> [Problem to work on]
Each line that includes the word "Used" should be copied from the records.

**** Input data

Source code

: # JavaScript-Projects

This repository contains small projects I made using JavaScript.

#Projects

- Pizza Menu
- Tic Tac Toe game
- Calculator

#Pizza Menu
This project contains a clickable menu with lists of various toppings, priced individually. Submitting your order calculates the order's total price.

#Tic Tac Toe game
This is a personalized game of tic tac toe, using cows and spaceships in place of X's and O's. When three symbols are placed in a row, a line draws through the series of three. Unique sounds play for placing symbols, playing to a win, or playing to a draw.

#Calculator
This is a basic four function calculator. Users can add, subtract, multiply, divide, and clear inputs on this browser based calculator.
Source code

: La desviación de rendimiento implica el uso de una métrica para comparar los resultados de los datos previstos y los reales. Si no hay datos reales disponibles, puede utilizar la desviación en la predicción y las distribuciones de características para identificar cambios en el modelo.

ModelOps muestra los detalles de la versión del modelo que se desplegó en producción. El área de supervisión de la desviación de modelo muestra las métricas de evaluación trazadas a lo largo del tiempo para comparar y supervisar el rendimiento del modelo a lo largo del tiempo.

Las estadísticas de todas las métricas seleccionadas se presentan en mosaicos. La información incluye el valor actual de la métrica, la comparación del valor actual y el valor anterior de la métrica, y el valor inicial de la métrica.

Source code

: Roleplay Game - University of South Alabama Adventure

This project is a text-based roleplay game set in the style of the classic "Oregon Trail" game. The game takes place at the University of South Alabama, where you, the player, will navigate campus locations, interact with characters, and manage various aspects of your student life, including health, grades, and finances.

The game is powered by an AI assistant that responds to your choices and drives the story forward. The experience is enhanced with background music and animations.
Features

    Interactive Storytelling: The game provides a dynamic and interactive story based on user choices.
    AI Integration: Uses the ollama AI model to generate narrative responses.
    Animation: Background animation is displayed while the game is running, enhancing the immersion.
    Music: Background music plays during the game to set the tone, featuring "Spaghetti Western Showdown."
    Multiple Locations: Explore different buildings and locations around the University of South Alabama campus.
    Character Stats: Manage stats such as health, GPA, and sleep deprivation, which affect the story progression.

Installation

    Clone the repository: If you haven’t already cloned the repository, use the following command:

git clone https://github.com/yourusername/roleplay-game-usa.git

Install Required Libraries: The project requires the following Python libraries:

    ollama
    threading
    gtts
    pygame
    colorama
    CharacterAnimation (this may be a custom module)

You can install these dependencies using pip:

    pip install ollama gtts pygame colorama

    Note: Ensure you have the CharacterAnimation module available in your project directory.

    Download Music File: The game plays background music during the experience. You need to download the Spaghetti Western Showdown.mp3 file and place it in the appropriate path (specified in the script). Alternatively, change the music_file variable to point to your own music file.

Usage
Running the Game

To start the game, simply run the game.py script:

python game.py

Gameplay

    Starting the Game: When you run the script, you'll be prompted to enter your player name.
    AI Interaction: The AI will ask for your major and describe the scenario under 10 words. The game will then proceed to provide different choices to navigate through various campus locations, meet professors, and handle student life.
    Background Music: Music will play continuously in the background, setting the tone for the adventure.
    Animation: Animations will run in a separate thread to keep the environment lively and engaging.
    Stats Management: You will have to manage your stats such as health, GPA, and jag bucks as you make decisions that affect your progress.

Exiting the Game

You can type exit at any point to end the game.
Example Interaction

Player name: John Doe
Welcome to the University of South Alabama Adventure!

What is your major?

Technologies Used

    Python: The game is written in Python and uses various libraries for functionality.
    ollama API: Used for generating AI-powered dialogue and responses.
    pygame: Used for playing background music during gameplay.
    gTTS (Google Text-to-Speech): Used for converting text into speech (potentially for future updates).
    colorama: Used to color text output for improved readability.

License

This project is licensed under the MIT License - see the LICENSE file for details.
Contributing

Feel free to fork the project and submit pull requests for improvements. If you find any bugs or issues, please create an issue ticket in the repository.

********

> [Result of this task]
Technologies Used
    ollama API: Used for generating AI-powered dialogue and responses.
    pygame: Used for playing background music during gameplay.
    gTTS (Google Text-to-Speech): Used for converting text into speech (potentially for future updates).
    colorama: Used to color text output for improved readability.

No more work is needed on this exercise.